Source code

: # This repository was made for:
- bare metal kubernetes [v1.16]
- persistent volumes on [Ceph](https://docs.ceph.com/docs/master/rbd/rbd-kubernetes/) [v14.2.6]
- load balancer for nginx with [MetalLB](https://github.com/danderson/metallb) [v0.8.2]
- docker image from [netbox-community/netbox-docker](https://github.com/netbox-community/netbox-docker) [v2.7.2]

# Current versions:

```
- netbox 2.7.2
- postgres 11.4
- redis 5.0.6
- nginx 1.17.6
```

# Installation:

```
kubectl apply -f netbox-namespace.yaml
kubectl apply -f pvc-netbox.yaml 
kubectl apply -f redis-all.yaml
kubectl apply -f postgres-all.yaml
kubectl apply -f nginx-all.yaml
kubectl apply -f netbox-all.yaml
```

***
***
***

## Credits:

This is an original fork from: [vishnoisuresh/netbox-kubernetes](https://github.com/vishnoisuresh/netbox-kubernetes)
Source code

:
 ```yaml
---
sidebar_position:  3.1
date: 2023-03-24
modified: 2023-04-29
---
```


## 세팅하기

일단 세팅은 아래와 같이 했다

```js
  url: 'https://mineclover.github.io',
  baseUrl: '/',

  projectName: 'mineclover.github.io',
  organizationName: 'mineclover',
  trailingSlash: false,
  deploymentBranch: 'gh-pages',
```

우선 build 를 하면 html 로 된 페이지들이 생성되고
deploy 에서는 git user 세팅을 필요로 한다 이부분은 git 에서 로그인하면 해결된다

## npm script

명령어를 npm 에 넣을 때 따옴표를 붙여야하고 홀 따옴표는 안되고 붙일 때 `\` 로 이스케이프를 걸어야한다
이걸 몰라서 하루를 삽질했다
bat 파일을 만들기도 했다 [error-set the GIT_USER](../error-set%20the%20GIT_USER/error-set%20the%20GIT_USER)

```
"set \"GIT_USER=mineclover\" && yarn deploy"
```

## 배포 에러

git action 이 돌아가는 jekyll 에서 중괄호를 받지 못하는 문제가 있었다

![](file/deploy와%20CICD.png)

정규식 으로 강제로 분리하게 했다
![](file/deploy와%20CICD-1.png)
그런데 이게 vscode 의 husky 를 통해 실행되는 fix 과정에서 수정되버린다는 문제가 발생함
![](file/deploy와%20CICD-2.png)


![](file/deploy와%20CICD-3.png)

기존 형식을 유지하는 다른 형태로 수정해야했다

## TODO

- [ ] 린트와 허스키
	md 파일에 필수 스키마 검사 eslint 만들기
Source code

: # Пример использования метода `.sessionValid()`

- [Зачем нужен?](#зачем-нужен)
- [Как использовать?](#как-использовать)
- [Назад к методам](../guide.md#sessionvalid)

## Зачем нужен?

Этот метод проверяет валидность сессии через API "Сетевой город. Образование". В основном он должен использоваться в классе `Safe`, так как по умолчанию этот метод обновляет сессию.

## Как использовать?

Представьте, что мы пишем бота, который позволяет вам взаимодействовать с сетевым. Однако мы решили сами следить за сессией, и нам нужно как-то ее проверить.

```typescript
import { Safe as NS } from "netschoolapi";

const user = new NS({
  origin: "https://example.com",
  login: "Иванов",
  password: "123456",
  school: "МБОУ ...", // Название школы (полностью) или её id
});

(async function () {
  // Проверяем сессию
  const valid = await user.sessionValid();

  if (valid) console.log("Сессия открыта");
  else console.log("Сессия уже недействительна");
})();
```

-=-=-

• THE TASK:
Above are entries; state the number of lines among them that contain "kubectl", and nothing else.

• FINAL ANSWER:
6